> TASK STATEMENT
Show every line in the records below that contains the word "images".

[Saved data entries]
[Start of Attachment]

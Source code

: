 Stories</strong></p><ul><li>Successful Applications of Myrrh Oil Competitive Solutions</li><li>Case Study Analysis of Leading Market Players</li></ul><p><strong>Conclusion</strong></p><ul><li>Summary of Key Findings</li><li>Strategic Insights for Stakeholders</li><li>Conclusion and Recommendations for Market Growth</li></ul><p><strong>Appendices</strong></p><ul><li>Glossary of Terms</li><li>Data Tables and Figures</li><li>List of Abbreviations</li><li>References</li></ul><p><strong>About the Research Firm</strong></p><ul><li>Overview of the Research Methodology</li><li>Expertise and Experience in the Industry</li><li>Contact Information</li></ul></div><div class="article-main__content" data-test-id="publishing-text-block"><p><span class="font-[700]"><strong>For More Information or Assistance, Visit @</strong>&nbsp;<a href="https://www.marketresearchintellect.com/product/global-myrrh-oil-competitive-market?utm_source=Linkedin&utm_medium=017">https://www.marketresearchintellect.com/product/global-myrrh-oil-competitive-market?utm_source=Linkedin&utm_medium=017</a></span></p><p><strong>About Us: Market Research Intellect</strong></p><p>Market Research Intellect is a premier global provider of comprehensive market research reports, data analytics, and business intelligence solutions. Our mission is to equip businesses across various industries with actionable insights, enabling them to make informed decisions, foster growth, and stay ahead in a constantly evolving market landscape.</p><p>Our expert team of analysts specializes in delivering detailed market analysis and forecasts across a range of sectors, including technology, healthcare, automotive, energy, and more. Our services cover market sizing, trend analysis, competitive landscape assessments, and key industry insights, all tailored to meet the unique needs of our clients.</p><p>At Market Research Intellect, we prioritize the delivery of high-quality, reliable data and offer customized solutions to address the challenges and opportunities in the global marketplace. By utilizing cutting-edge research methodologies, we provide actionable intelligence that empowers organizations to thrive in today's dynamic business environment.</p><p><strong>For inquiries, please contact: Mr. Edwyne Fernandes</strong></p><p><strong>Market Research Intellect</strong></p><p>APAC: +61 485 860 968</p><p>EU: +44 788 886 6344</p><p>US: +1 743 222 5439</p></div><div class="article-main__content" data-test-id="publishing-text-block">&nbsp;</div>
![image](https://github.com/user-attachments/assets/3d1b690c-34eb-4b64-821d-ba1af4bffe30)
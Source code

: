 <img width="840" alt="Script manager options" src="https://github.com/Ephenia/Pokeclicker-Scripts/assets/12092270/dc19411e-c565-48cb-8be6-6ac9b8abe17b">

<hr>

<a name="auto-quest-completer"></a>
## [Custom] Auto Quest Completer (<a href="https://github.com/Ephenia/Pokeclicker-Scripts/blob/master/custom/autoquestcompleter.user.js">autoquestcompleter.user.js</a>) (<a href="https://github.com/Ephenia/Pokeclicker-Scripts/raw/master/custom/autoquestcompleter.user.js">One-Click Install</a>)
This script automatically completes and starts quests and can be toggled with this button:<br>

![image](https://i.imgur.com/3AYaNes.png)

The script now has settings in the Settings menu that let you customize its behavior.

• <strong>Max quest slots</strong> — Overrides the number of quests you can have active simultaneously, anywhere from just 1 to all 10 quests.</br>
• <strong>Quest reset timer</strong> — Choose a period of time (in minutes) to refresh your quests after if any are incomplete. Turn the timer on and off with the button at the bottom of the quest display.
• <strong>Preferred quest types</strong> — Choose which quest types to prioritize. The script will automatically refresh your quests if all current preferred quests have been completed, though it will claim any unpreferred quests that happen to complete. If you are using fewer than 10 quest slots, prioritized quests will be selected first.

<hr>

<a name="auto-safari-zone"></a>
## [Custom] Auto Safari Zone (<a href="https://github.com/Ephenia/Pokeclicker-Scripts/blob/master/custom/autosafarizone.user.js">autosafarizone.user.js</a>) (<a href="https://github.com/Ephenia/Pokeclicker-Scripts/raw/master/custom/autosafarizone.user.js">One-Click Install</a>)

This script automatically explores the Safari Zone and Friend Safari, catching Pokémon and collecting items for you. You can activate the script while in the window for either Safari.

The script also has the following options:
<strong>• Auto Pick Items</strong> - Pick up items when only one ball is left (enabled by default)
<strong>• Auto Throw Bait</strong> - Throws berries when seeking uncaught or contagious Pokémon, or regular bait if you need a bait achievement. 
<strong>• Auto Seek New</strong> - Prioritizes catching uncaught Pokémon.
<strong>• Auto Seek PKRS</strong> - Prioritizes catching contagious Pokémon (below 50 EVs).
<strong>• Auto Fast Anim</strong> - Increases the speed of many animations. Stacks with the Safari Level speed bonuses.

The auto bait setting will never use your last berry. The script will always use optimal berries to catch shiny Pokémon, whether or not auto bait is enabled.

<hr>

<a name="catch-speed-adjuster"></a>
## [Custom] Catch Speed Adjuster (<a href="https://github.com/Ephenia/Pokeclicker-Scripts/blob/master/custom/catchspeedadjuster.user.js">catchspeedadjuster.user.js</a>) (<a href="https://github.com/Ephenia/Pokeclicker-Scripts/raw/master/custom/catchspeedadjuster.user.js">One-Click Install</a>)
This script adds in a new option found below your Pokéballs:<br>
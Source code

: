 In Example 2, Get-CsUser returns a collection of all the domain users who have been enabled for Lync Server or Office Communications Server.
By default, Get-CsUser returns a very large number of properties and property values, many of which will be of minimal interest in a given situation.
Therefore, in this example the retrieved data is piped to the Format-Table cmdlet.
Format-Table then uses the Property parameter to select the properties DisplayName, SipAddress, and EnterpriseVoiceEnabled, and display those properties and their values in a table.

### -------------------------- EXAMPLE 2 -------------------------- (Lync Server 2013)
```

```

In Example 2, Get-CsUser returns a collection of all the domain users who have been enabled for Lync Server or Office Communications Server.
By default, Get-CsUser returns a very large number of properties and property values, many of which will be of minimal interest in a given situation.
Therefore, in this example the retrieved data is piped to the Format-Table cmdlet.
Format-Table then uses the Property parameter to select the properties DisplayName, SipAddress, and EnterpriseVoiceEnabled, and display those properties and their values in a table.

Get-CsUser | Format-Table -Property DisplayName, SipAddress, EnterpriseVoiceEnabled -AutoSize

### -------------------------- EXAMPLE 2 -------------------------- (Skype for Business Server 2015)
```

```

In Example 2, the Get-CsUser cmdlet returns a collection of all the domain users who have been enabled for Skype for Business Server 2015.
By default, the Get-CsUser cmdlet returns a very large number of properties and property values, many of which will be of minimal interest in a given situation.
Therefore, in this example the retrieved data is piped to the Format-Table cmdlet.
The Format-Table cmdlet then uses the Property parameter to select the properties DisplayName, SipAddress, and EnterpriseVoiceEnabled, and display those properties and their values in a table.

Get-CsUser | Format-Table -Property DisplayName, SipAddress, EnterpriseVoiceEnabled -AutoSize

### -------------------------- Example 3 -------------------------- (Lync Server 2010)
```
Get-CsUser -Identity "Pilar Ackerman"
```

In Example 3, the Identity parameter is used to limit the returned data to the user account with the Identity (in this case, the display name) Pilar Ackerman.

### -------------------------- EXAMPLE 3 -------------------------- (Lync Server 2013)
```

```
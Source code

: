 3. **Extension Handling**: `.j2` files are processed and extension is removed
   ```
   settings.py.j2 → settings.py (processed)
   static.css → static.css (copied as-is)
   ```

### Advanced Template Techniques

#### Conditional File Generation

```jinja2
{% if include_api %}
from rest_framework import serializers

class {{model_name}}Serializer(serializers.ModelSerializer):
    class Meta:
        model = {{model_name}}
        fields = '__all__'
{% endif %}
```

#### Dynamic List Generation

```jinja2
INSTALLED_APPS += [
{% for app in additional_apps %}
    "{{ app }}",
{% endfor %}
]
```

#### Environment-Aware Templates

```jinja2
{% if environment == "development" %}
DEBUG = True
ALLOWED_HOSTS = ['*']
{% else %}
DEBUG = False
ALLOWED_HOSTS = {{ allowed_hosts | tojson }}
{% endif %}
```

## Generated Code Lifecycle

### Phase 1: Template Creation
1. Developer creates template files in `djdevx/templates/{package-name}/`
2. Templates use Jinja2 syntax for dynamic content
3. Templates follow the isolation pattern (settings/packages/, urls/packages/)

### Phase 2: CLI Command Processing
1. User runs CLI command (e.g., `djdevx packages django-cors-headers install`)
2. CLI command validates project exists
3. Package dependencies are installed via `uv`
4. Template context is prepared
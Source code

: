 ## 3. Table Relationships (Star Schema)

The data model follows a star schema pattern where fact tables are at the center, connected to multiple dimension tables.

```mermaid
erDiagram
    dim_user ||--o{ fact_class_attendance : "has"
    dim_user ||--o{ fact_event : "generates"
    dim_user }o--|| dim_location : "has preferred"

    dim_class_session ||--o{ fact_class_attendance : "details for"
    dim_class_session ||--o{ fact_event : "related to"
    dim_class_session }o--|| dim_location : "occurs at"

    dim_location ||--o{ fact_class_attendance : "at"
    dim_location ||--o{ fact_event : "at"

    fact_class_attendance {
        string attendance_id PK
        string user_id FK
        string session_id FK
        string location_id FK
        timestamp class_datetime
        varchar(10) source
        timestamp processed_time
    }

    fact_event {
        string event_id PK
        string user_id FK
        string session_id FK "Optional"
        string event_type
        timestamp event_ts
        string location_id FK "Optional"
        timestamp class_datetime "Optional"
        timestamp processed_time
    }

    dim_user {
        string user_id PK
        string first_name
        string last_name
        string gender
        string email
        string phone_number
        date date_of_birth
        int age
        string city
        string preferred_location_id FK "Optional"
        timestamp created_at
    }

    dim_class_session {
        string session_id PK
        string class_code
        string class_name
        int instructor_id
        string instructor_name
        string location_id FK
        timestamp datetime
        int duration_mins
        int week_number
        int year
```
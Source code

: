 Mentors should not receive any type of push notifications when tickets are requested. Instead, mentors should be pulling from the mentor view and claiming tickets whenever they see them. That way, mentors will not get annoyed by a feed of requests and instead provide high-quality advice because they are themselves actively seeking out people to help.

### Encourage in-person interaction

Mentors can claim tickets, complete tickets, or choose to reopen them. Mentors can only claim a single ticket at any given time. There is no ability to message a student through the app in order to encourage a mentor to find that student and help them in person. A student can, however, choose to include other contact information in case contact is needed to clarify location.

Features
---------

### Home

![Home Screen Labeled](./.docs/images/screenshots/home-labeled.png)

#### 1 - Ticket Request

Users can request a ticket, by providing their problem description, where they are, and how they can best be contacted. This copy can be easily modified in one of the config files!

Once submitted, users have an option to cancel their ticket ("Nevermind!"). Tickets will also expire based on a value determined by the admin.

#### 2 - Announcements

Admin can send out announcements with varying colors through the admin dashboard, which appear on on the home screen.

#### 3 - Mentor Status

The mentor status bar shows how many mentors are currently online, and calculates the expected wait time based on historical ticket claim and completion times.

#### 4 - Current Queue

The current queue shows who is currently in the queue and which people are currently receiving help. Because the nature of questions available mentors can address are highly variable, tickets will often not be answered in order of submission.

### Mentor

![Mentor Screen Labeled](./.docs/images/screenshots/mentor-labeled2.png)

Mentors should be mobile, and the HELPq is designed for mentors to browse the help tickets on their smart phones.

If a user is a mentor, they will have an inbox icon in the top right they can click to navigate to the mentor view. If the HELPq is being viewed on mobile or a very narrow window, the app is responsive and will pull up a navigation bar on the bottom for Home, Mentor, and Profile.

[End of Attachment]

> ANSWER TO THE EXERCISE
![Home Screen Labeled](./.docs/images/screenshots/home-labeled.png)
![Mentor Screen Labeled](./.docs/images/screenshots/mentor-labeled2.png)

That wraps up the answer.